The Global Economic Crisis and U.S.-Japan Relations
Japan has been hit unexpectedly hard by the global economic recession. Although Japanese financial institutions were not seriously damaged by the initial financial crisis in the United States, the economy has been staggered by an unprecedented drop in exports. With the economy likely to shrink by five to six percent in 2009, Japan faces the worst economic downturn in over a half century. Policy responses to this situation have been complicated by the uncertain political situation, with an unpopular prime minister and a looming election for the lower house of the national Diet.

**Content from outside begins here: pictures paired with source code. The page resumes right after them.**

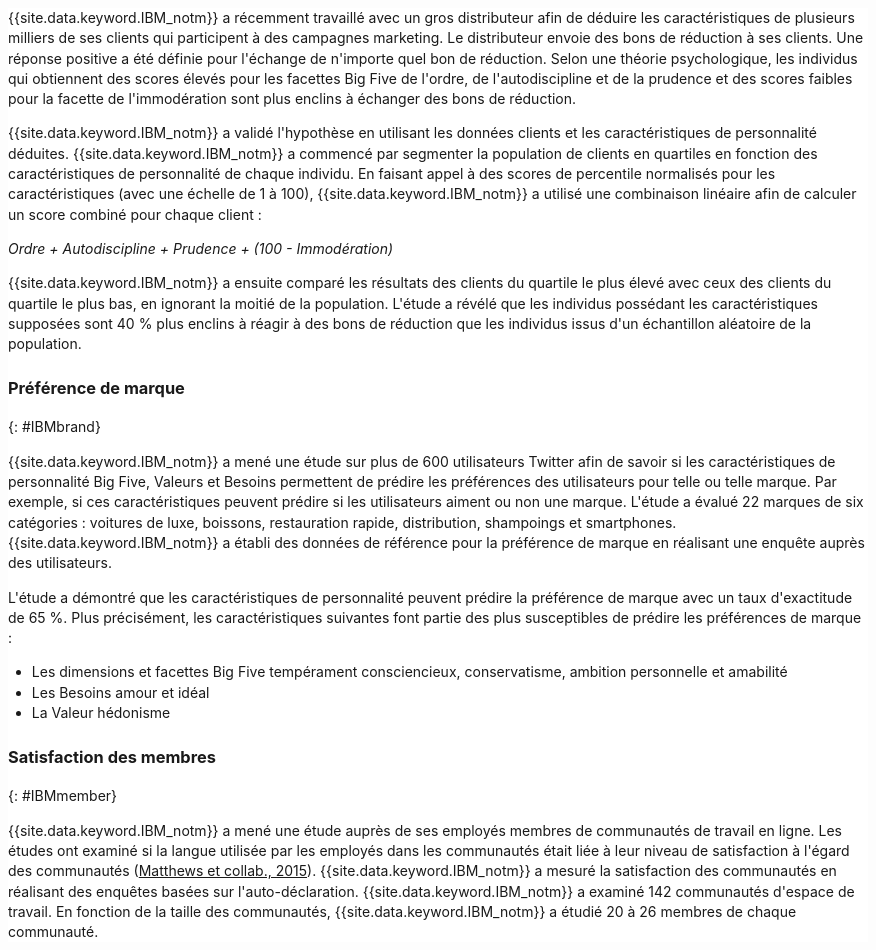 {{site.data.keyword.IBM_notm}} a récemment travaillé avec un gros distributeur afin de déduire les caractéristiques de plusieurs milliers de ses clients qui participent à des campagnes marketing. Le distributeur envoie des bons de réduction à ses clients. Une réponse positive a été définie pour l'échange de n'importe quel bon de réduction. Selon une théorie psychologique, les individus qui obtiennent des scores élevés pour les facettes Big Five de l'ordre, de l'autodiscipline et de la prudence et des scores faibles pour la facette de l'immodération sont plus enclins à échanger des bons de réduction.

{{site.data.keyword.IBM_notm}} a validé l'hypothèse en utilisant les données clients et les caractéristiques de personnalité déduites. {{site.data.keyword.IBM_notm}} a commencé par segmenter la population de clients en quartiles en fonction des caractéristiques de personnalité de chaque individu. En faisant appel à des scores de percentile normalisés pour les caractéristiques (avec une échelle de 1 à 100), {{site.data.keyword.IBM_notm}} a utilisé une combinaison linéaire afin de calculer un score combiné pour chaque client :

*Ordre + Autodiscipline + Prudence + (100 - Immodération)*

{{site.data.keyword.IBM_notm}} a ensuite comparé les résultats des clients du quartile le plus élevé avec ceux des clients du quartile le plus bas, en ignorant la moitié de la population. L'étude a révélé que les individus possédant les caractéristiques supposées sont 40 % plus enclins à réagir à des bons de réduction que les individus issus d'un échantillon aléatoire de la population.

### Préférence de marque
{: #IBMbrand}

{{site.data.keyword.IBM_notm}} a mené une étude sur plus de 600 utilisateurs Twitter afin de savoir si les caractéristiques de personnalité Big Five, Valeurs et Besoins permettent de prédire les préférences des utilisateurs pour telle ou telle marque. Par exemple, si ces caractéristiques peuvent prédire si les utilisateurs aiment ou non une marque. L'étude a évalué 22 marques de six catégories : voitures de luxe, boissons, restauration rapide, distribution, shampoings et smartphones. {{site.data.keyword.IBM_notm}} a établi des données de référence pour la préférence de marque en réalisant une enquête auprès des utilisateurs.

L'étude a démontré que les caractéristiques de personnalité peuvent prédire la préférence de marque avec un taux d'exactitude de 65 %. Plus précisément, les caractéristiques suivantes font partie des plus susceptibles de prédire les préférences de marque : 

-   Les dimensions et facettes Big Five tempérament consciencieux, conservatisme, ambition personnelle et amabilité
-   Les Besoins amour et idéal 
-   La Valeur hédonisme

### Satisfaction des membres
{: #IBMmember}

{{site.data.keyword.IBM_notm}} a mené une étude auprès de ses employés membres de communautés de travail en ligne. Les études ont examiné si la langue utilisée par les employés dans les communautés était liée à leur niveau de satisfaction à l'égard des communautés ([Matthews et collab., 2015](/docs/services/personality-insights?topic=personality-insights-references#matthews2015)). {{site.data.keyword.IBM_notm}} a mesuré la satisfaction des communautés en réalisant des enquêtes basées sur l'auto-déclaration. {{site.data.keyword.IBM_notm}} a examiné 142 communautés d'espace de travail. En fonction de la taille des communautés, {{site.data.keyword.IBM_notm}} a étudié 20 à 26 membres de chaque communauté.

What does all this mean for relations with the United States? There are several important developments. First, one impact of the crisis is a shrinkage of Japan's current-account surplus, implying that (at least in 2009) Japan will be a much smaller net supplier of capital to the United States and the rest of the world. Second, the government appears to be willing to respond to the crisis with strong fiscal stimulus, which should please the Obama administration. Third, even with stimulus in Japan, economic recovery will lag behind that of the United States because real recovery will depend on an upturn in exports. Fourth, it is China, not Japan, that will be the key among Asian countries. China will continue to grow, and is also applying fiscal stimulus, so it will likely play a significant global role in enabling an end to the recession.
All of these factors will play into bilateral relations, complicated by the political uncertainty in Japan. Bilateral relations are close, and will remain so in the Obama administration. But the administration is likely to view Japan as playing only a limited role in the global effort to cope with the consequences of the financial and economic crisis.
About the Speaker:
Edward J. Lincoln joined NYU in 2006 to be director of the Center for Japan-U.S. Business and Economic Studies and clinical professor of Economics at the Stern School of Business. Professor Lincoln teaches courses on the global economy.
Professor Lincoln’s research interests include contemporary structure and change in the Japanese economy, East Asian economic integration, and U.S. economic policy toward Japan and East Asia. His latest book, on the underappreciated importance of economic issues in international relations and American foreign policy, is Winners Without Losers: Why Americans Should Care More About Global Economic Policy, published in 2007. He is the author of eight other books and monographs, including East Asian Economic Regionalism (The Council on Foreign Relations and the Brookings Institution, 2004), Arthritic Japan: The Slow Pace of Economic Reform (Brookings, 2001), and Troubled Times: U.S.-Japan Economic Relations in the 1990s (Brookings, 1998). An earlier book, Japan Facing Economic Maturity (Brookings, 1988) received the Masayoshi Ohira Award for outstanding books on the Asia-Pacific region.
Before joining NYU, Professor Lincoln was a senior fellow at the Council on Foreign Relations, and earlier a senior fellow at the Brookings Institution. In the mid-1990s, he served as Special Economic Advisor to Ambassador Walter Mondale at the American Embassy in Tokyo. He has also been a professorial lecturer at the Johns Hopkins University School of Advanced International Studies.
Professor Lincoln received his Bachelor’s degree from Amherst College, his M.A. in both economics and East Asian Studies at Yale University, and his Ph.D. in economics also at Yale University.